An image from the pamphlets volunteers use in Nampula.
Malaria Consortium

The Malaria Consortium pilot program for elephantiasis is still being evaluated, but the one for schistosomiasis seems to be working so far: After a year and a half, an evaluation of 700 households found that it increased knowledge of symptoms by 12 percent and of how the disease is acquired by 10 percent.

The successes of the program also appear in more visible ways: After people in one area realized schistosomiasis was transmitted by infected water, they made sure each house in the community had a latrine, Martin said.

But volunteers still need far more resources to better help their communities.

“The people here need boots to be able to go into the river to clean and collect water without catching diseases,” volunteer Haueque said. “There aren’t any other sources of water here.”

After a few education sessions in his community, Haueque says, some people have stopped swimming and having fun in the river altogether, to avoid diseases.

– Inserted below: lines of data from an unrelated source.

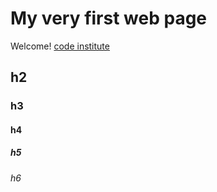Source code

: # My very first web page

Welcome! [code institute](https://codeinstitute.net)

## h2

### h3

#### h4

##### h5

###### h6



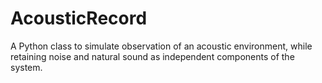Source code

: # AcousticRecord
A Python class to simulate observation of an acoustic environment, while retaining noise and natural sound as independent components of the system.
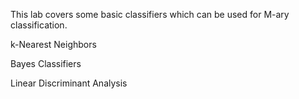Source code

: This lab covers some basic classifiers which can be used for M-ary classification.

k-Nearest Neighbors

Bayes Classifiers

Linear Discriminant Analysis
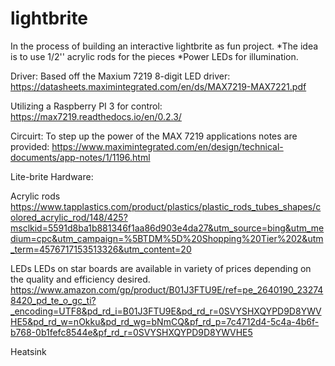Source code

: # lightbrite
In the process of building an interactive lightbrite as fun project.
*The idea is to use 1/2'' acrylic rods for the pieces 
*Power LEDs for illumination. 

Driver:
Based off the Maxium 7219 8-digit LED driver:
https://datasheets.maximintegrated.com/en/ds/MAX7219-MAX7221.pdf

Utilizing a Raspberry PI 3 for control:
https://max7219.readthedocs.io/en/0.2.3/


Circuirt:
To step up the power of the MAX 7219 applications notes are provided:
https://www.maximintegrated.com/en/design/technical-documents/app-notes/1/1196.html


Lite-brite Hardware:

Acrylic rods
https://www.tapplastics.com/product/plastics/plastic_rods_tubes_shapes/colored_acrylic_rod/148/425?msclkid=5591d8ba1b881346f1aa86d903e4da27&utm_source=bing&utm_medium=cpc&utm_campaign=%5BTDM%5D%20Shopping%20Tier%202&utm_term=4576717153513326&utm_content=20

LEDs
LEDs on star boards are available in variety of prices depending on the quality and efficiency desired.
https://www.amazon.com/gp/product/B01J3FTU9E/ref=pe_2640190_232748420_pd_te_o_gc_ti?_encoding=UTF8&pd_rd_i=B01J3FTU9E&pd_rd_r=0SVYSHXQYPD9D8YWVHE5&pd_rd_w=nOkku&pd_rd_wg=bNmCQ&pf_rd_p=7c4712d4-5c4a-4b6f-b768-0b1fefc8544e&pf_rd_r=0SVYSHXQYPD9D8YWVHE5


Heatsink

More needs to be done at all levels, according to Martin: Donors need to commit more funds to fighting neglected tropical diseases; pharmaceutical companies need to invest in easy-to-use diagnostic tools and drugs for remote settings; and governments need to prioritize strategies to tackle these diseases, including investing in safe water and sanitation in poor communities.

“These are diseases of poverty,” Martin said. “When you don’t have latrines or safe water, you have to go to a river, and that’s when you get these diseases.”

Most important of all, according to Martin, is that the communities that are affected be involved in any new programs.

“Two years ago there was a cholera outbreak and health workers toured the district putting chlorine in wells,” Martin said. “They were attacked by community members who thought they were poisoning them. You need to use people from communities to make sure health interventions put in place are accepted by communities, that they become part of the solution.”

The Malaria Consortium is a recipient of grants from the Bill & Melinda Gates Foundation, which also funds HuffPost’s Project Zero series. All content in this series is editorially independent, with no influence or input from the foundation.